## WHAT YOU SHOULD DO
For this exercise, reproduce the entries below exactly, but only from the line containing "- **npm** 9.0 or later" through the line containing "2. **Complete Profile**", both included.

- - - - - - -

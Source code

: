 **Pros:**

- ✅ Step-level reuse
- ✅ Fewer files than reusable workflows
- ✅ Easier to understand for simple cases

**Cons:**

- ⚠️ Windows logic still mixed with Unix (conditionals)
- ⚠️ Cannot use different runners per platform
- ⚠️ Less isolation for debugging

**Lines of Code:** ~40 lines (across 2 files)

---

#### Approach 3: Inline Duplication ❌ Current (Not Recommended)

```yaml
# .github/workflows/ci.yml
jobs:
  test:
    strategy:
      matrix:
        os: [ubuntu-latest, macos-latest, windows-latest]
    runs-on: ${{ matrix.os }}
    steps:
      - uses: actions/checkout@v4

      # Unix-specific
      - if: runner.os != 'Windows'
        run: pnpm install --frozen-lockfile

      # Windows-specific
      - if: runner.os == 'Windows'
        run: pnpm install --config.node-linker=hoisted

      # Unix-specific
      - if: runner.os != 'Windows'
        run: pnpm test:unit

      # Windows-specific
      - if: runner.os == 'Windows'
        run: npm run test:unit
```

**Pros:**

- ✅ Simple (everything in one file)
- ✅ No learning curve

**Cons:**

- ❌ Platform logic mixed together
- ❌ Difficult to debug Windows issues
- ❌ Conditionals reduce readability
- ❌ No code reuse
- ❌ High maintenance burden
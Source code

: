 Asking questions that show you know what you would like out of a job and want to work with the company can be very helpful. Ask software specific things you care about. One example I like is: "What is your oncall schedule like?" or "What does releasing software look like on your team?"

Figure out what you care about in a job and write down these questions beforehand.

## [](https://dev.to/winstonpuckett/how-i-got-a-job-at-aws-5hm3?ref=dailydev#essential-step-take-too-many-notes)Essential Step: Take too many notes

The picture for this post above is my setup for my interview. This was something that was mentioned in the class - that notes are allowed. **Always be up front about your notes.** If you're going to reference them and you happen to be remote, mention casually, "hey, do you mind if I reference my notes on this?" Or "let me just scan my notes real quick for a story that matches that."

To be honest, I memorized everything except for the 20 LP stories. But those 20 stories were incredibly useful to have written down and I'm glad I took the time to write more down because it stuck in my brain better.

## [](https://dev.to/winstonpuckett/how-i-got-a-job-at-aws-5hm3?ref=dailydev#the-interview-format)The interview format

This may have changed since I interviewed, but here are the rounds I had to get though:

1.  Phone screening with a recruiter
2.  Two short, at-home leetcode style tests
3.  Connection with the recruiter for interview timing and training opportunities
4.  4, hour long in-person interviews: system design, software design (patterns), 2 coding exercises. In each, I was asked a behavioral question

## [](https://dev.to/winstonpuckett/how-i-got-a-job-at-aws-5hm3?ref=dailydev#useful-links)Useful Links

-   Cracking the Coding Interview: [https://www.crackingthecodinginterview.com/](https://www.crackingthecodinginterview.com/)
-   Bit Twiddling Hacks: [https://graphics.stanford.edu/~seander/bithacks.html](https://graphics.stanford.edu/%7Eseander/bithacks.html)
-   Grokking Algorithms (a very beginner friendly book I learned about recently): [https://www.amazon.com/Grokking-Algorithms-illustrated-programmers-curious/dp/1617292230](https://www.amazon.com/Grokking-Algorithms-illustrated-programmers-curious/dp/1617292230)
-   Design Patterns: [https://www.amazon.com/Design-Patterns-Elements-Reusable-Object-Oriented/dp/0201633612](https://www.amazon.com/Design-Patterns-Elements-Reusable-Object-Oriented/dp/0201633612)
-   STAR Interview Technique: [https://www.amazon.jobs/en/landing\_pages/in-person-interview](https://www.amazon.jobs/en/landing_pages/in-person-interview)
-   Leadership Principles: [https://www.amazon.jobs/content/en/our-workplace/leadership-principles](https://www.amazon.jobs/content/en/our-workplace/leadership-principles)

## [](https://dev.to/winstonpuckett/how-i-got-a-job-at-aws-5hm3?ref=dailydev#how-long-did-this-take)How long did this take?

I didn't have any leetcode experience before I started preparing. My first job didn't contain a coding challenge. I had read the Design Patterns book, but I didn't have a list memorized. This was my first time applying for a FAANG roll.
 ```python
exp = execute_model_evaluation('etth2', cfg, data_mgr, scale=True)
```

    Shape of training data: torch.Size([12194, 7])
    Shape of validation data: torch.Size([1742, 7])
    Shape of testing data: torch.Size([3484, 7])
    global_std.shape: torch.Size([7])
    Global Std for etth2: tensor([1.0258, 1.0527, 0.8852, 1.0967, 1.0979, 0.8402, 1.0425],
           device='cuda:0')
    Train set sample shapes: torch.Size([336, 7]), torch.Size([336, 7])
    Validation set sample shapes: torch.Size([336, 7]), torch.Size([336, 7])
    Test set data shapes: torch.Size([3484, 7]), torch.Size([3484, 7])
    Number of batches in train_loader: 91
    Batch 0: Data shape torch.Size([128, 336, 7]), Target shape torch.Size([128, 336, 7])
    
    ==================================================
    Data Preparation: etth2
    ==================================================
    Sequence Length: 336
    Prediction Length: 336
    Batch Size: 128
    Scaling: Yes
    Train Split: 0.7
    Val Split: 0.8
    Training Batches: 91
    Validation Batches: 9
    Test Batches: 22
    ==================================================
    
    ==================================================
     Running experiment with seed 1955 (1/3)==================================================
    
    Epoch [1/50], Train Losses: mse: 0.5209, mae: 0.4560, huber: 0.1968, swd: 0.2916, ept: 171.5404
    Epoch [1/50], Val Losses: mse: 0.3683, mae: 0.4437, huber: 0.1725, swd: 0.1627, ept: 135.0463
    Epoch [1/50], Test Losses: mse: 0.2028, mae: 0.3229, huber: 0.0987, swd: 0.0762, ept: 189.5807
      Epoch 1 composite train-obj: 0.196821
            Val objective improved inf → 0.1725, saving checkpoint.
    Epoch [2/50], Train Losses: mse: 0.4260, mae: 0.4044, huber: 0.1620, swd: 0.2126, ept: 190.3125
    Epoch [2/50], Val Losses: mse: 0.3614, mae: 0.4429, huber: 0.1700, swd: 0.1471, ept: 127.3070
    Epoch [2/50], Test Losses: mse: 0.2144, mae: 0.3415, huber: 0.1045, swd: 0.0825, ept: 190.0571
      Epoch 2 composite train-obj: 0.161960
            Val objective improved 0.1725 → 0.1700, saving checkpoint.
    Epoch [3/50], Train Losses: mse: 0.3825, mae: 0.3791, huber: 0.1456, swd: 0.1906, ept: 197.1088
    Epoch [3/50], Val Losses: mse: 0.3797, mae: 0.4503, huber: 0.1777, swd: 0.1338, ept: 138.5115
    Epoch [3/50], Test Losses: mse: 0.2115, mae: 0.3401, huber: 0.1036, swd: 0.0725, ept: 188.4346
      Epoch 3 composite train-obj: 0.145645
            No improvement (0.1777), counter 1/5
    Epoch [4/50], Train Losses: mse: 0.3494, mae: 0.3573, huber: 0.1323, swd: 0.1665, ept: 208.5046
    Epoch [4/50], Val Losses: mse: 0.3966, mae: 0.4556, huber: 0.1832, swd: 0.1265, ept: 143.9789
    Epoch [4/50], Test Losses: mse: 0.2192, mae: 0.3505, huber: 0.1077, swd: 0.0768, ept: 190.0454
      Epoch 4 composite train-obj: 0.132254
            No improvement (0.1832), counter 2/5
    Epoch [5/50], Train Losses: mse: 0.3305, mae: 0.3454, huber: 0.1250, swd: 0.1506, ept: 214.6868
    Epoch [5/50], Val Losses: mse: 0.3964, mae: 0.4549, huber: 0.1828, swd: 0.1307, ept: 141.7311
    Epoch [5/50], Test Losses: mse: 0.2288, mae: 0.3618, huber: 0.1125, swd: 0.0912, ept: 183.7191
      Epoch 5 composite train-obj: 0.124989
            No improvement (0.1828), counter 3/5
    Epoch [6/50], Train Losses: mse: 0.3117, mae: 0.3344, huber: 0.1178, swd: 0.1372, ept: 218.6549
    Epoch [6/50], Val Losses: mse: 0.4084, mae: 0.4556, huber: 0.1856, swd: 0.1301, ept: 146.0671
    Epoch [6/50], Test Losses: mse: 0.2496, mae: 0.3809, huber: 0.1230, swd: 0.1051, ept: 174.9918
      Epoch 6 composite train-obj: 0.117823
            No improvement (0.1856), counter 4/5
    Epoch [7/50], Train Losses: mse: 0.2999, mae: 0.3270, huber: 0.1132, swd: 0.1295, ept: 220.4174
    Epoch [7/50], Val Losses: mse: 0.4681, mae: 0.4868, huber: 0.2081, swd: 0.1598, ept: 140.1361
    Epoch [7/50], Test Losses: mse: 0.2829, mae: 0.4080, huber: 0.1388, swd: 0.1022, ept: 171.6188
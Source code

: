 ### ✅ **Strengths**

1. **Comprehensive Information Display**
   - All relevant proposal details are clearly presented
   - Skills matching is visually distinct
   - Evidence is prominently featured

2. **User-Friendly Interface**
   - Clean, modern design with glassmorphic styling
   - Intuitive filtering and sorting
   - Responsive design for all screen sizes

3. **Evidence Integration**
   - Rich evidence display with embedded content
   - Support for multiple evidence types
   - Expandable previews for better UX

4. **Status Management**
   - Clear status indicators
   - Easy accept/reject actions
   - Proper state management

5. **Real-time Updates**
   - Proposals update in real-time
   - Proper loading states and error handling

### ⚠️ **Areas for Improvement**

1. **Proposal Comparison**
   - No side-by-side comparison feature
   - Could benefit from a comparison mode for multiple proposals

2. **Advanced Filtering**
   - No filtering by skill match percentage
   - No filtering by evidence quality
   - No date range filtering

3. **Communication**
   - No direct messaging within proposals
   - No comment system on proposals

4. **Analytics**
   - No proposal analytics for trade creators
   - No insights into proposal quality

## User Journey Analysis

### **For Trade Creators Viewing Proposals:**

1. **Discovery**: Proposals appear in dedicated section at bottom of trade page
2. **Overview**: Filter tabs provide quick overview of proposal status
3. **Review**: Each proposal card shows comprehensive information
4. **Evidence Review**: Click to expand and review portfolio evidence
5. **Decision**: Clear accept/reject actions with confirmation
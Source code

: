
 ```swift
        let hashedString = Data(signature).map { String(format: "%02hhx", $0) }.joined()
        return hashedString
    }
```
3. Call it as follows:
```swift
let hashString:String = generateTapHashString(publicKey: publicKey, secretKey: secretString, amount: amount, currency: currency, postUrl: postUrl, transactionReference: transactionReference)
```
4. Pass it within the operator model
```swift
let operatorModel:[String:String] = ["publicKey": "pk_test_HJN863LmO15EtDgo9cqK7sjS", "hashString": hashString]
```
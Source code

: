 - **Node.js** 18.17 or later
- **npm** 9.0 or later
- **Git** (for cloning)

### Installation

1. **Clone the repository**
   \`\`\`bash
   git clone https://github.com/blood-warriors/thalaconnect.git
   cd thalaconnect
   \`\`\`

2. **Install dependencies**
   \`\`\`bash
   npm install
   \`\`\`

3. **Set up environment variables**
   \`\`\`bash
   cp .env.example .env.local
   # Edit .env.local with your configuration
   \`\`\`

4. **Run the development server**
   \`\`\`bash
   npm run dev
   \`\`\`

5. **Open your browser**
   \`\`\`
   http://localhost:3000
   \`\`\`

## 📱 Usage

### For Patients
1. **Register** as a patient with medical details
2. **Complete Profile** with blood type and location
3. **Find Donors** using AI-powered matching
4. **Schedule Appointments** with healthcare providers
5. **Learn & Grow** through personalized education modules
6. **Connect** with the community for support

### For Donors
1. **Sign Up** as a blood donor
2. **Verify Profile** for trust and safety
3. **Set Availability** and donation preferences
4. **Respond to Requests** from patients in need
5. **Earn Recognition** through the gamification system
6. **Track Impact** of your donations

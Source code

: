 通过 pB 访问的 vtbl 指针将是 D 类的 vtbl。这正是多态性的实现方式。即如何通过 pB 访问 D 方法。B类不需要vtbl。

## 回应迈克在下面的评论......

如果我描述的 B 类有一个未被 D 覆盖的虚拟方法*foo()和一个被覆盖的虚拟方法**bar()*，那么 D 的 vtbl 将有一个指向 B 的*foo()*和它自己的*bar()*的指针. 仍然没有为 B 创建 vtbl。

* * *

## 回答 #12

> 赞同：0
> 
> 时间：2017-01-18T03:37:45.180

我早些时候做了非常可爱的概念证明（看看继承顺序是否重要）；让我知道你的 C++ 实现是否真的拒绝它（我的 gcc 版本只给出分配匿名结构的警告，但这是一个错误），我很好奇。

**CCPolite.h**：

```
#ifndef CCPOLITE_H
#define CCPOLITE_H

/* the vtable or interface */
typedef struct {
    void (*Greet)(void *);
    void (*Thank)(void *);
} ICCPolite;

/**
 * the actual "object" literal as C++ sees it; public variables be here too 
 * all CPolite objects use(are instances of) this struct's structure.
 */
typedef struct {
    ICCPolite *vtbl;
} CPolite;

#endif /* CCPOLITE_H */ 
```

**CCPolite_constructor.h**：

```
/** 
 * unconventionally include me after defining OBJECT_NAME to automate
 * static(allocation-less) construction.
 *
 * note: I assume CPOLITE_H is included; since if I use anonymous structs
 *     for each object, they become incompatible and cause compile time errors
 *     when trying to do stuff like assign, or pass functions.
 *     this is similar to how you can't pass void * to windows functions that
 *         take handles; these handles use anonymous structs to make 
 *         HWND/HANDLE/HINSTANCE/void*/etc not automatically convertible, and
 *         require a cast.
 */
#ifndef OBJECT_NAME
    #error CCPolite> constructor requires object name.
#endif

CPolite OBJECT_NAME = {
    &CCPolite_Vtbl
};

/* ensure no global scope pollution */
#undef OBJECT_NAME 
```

- - - - - - -

## RESULT FOR THIS TASK
- **npm** 9.0 or later
- **Git** (for cloning)

### Installation

1. **Clone the repository**
   \`\`\`bash
   git clone https://github.com/blood-warriors/thalaconnect.git
   cd thalaconnect
   \`\`\`

2. **Install dependencies**
   \`\`\`bash
   npm install
   \`\`\`

3. **Set up environment variables**
   \`\`\`bash
   cp .env.example .env.local
   # Edit .env.local with your configuration
   \`\`\`

4. **Run the development server**
   \`\`\`bash
   npm run dev
   \`\`\`

5. **Open your browser**
   \`\`\`
   http://localhost:3000
   \`\`\`

## 📱 Usage

### For Patients
1. **Register** as a patient with medical details
2. **Complete Profile** with blood type and location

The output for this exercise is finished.